* _Extracted entries_:
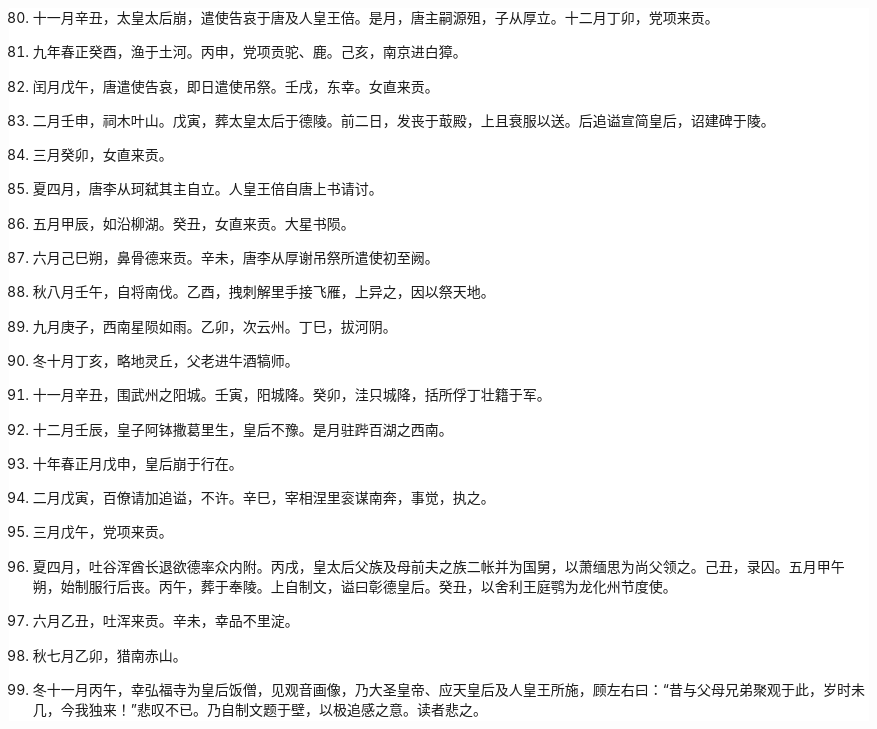 80. <span id="卷三本纪第三　太宗上-80"></span>
十一月辛丑，太皇太后崩，遣使告哀于唐及人皇王倍。是月，唐主嗣源殂，子从厚立。十二月丁卯，党项来贡。

81. <span id="卷三本纪第三　太宗上-81"></span>
九年春正癸酉，渔于土河。丙申，党项贡驼、鹿。己亥，南京进白獐。

82. <span id="卷三本纪第三　太宗上-82"></span>
闰月戊午，唐遣使告哀，即日遣使吊祭。壬戌，东幸。女直来贡。

83. <span id="卷三本纪第三　太宗上-83"></span>
二月壬申，祠木叶山。戊寅，葬太皇太后于德陵。前二日，发丧于菆殿，上且衰服以送。后追谥宣简皇后，诏建碑于陵。

84. <span id="卷三本纪第三　太宗上-84"></span>
三月癸卯，女直来贡。

85. <span id="卷三本纪第三　太宗上-85"></span>
夏四月，唐李从珂弑其主自立。人皇王倍自唐上书请讨。

86. <span id="卷三本纪第三　太宗上-86"></span>
五月甲辰，如沿柳湖。癸丑，女直来贡。大星书陨。

87. <span id="卷三本纪第三　太宗上-87"></span>
六月己巳朔，鼻骨德来贡。辛未，唐李从厚谢吊祭所遣使初至阙。

88. <span id="卷三本纪第三　太宗上-88"></span>
秋八月壬午，自将南伐。乙酉，拽刺解里手接飞雁，上异之，因以祭天地。

89. <span id="卷三本纪第三　太宗上-89"></span>
九月庚子，西南星陨如雨。乙卯，次云州。丁巳，拔河阴。

90. <span id="卷三本纪第三　太宗上-90"></span>
冬十月丁亥，略地灵丘，父老进牛酒犒师。

91. <span id="卷三本纪第三　太宗上-91"></span>
十一月辛丑，围武州之阳城。壬寅，阳城降。癸卯，洼只城降，括所俘丁壮籍于军。

92. <span id="卷三本纪第三　太宗上-92"></span>
十二月壬辰，皇子阿钵撒葛里生，皇后不豫。是月驻跸百湖之西南。

93. <span id="卷三本纪第三　太宗上-93"></span>
十年春正月戊申，皇后崩于行在。

94. <span id="卷三本纪第三　太宗上-94"></span>
二月戊寅，百僚请加追谥，不许。辛巳，宰相涅里衮谋南奔，事觉，执之。

95. <span id="卷三本纪第三　太宗上-95"></span>
三月戊午，党项来贡。

96. <span id="卷三本纪第三　太宗上-96"></span>
夏四月，吐谷浑酋长退欲德率众内附。丙戌，皇太后父族及母前夫之族二帐并为国舅，以萧缅思为尚父领之。己丑，录囚。五月甲午朔，始制服行后丧。丙午，葬于奉陵。上自制文，谥曰彰德皇后。癸丑，以舍利王庭鹗为龙化州节度使。

97. <span id="卷三本纪第三　太宗上-97"></span>
六月乙丑，吐浑来贡。辛未，幸品不里淀。

98. <span id="卷三本纪第三　太宗上-98"></span>
秋七月乙卯，猎南赤山。

99. <span id="卷三本纪第三　太宗上-99"></span>
冬十一月丙午，幸弘福寺为皇后饭僧，见观音画像，乃大圣皇帝、应天皇后及人皇王所施，顾左右曰：“昔与父母兄弟聚观于此，岁时未几，今我独来！”悲叹不已。乃自制文题于壁，以极追感之意。读者悲之。
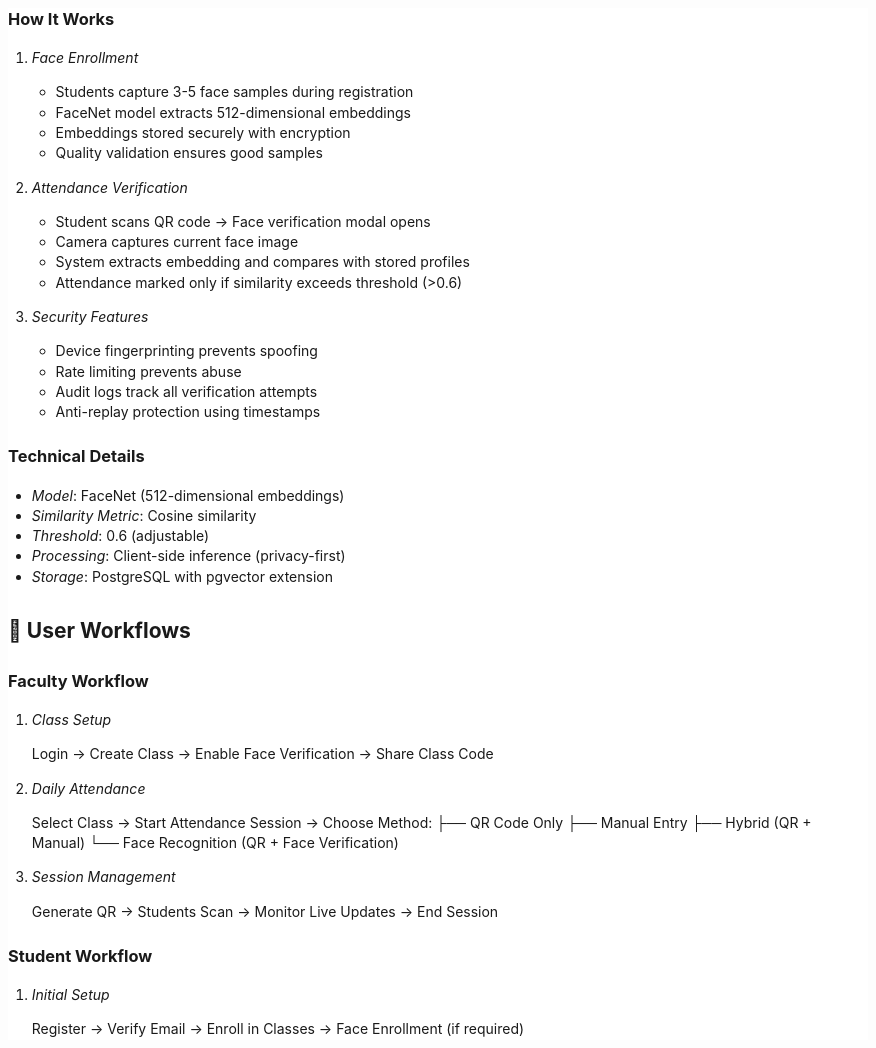 ### How It Works

1. *Face Enrollment*
   - Students capture 3-5 face samples during registration
   - FaceNet model extracts 512-dimensional embeddings
   - Embeddings stored securely with encryption
   - Quality validation ensures good samples

2. *Attendance Verification*
   - Student scans QR code → Face verification modal opens
   - Camera captures current face image
   - System extracts embedding and compares with stored profiles
   - Attendance marked only if similarity exceeds threshold (>0.6)

3. *Security Features*
   - Device fingerprinting prevents spoofing
   - Rate limiting prevents abuse
   - Audit logs track all verification attempts
   - Anti-replay protection using timestamps

### Technical Details

- *Model*: FaceNet (512-dimensional embeddings)
- *Similarity Metric*: Cosine similarity
- *Threshold*: 0.6 (adjustable)
- *Processing*: Client-side inference (privacy-first)
- *Storage*: PostgreSQL with pgvector extension

## 🎯 User Workflows

### Faculty Workflow

1. *Class Setup*
   
   Login → Create Class → Enable Face Verification → Share Class Code
   

2. *Daily Attendance*
   
   Select Class → Start Attendance Session → Choose Method:
   ├── QR Code Only
   ├── Manual Entry
   ├── Hybrid (QR + Manual)
   └── Face Recognition (QR + Face Verification)
   

3. *Session Management*
   
   Generate QR → Students Scan → Monitor Live Updates → End Session
   

### Student Workflow

1. *Initial Setup*
   
   Register → Verify Email → Enroll in Classes → Face Enrollment (if required)
   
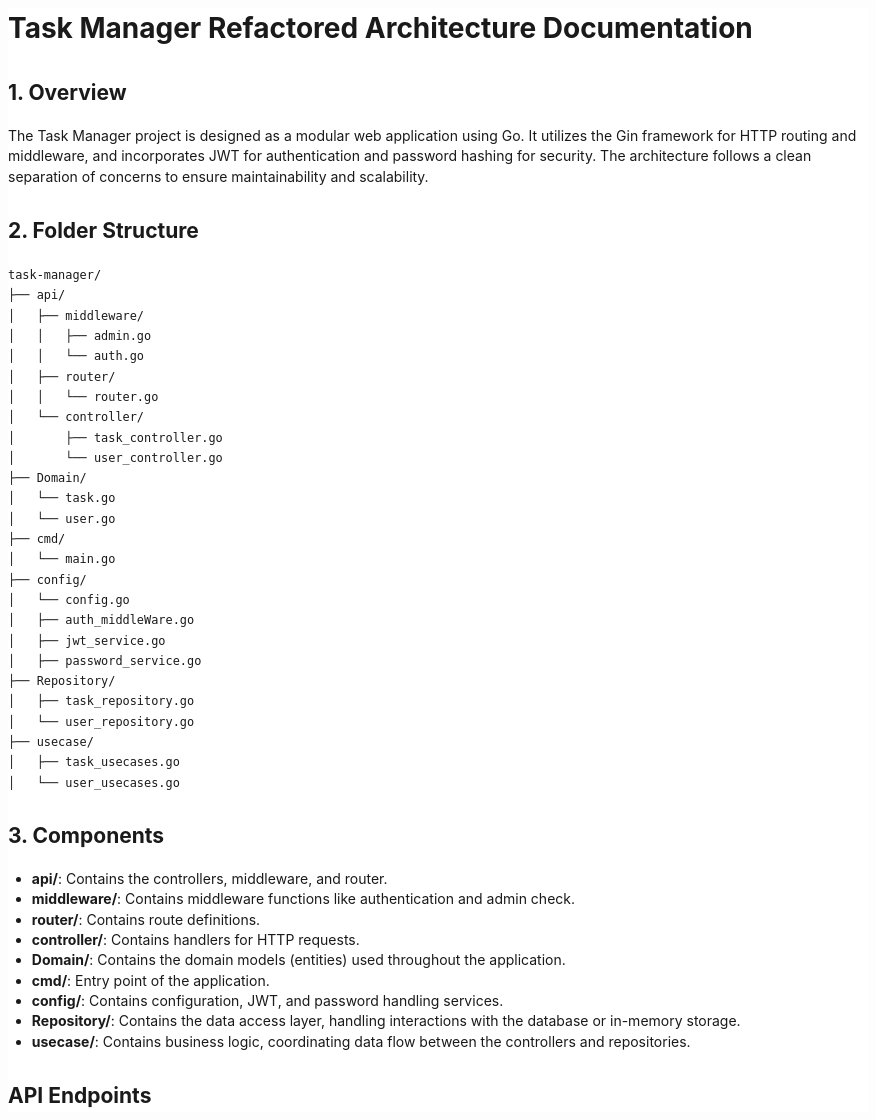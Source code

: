 # Task Manager Refactored Architecture Documentation

## 1. Overview

The Task Manager project is designed as a modular web application using Go. It utilizes the Gin framework for HTTP routing and middleware, and incorporates JWT for authentication and password hashing for security. The architecture follows a clean separation of concerns to ensure maintainability and scalability.

## 2. Folder Structure

```plaintext
task-manager/
├── api/
│   ├── middleware/
│   │   ├── admin.go
│   │   └── auth.go
│   ├── router/
│   │   └── router.go
│   └── controller/
│       ├── task_controller.go
│       └── user_controller.go
├── Domain/
│   └── task.go
│   └── user.go 
├── cmd/
│   └── main.go
├── config/
│   └── config.go
│   ├── auth_middleWare.go
│   ├── jwt_service.go
│   ├── password_service.go
├── Repository/
│   ├── task_repository.go
│   └── user_repository.go
├── usecase/
│   ├── task_usecases.go
│   └── user_usecases.go

```

## 3. Components

- **api/**: Contains the controllers, middleware, and router.
- **middleware/**: Contains middleware functions like authentication and admin check.
- **router/**: Contains route definitions.
- **controller/**: Contains handlers for HTTP requests.
- **Domain/**: Contains the domain models (entities) used throughout the application.
- **cmd/**: Entry point of the application.
- **config/**: Contains configuration, JWT, and password handling services.
- **Repository/**: Contains the data access layer, handling interactions with the database or in-memory storage.
- **usecase/**: Contains business logic, coordinating data flow between the controllers and repositories.
## API Endpoints
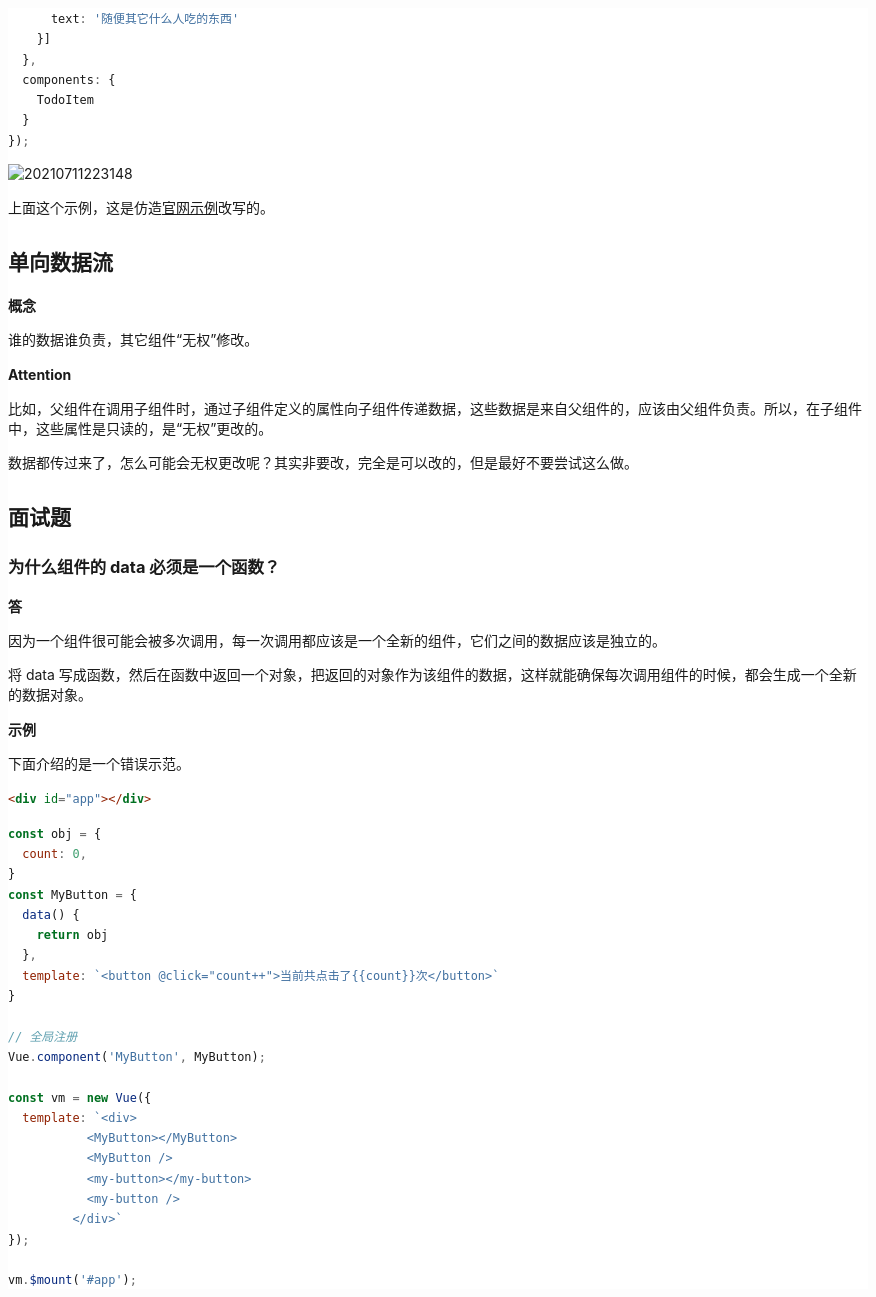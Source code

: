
 ```js
      text: '随便其它什么人吃的东西'
    }]
  },
  components: {
    TodoItem
  }
});
```

![20210711223148](https://cdn.jsdelivr.net/gh/123taojiale/dahuyou_picture@main/blogs/20210711223148.png)

上面这个示例，这是仿造[官网示例](https://cn.vuejs.org/v2/guide/#%E7%BB%84%E4%BB%B6%E5%8C%96%E5%BA%94%E7%94%A8%E6%9E%84%E5%BB%BA)改写的。

## 单向数据流

**概念**

谁的数据谁负责，其它组件“无权”修改。

**Attention**

比如，父组件在调用子组件时，通过子组件定义的属性向子组件传递数据，这些数据是来自父组件的，应该由父组件负责。所以，在子组件中，这些属性是只读的，是“无权”更改的。

数据都传过来了，怎么可能会无权更改呢？其实非要改，完全是可以改的，但是最好不要尝试这么做。

## 面试题

### 为什么组件的 data 必须是一个函数？

**答**

因为一个组件很可能会被多次调用，每一次调用都应该是一个全新的组件，它们之间的数据应该是独立的。

将 data 写成函数，然后在函数中返回一个对象，把返回的对象作为该组件的数据，这样就能确保每次调用组件的时候，都会生成一个全新的数据对象。

**示例**

下面介绍的是一个错误示范。

```html
<div id="app"></div>
```

```js
const obj = {
  count: 0,
}
const MyButton = {
  data() {
    return obj
  },
  template: `<button @click="count++">当前共点击了{{count}}次</button>`
}

// 全局注册
Vue.component('MyButton', MyButton);

const vm = new Vue({
  template: `<div>
           <MyButton></MyButton>
           <MyButton />
           <my-button></my-button>
           <my-button />
         </div>`
});

vm.$mount('#app');
```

* _Problem_: Pull out the lines above in which the word "Attendance" appears.

* _Task result_:
2. *Attendance Verification*
   - Attendance marked only if similarity exceeds threshold (>0.6)
2. *Daily Attendance*
   Select Class → Start Attendance Session → Choose Method:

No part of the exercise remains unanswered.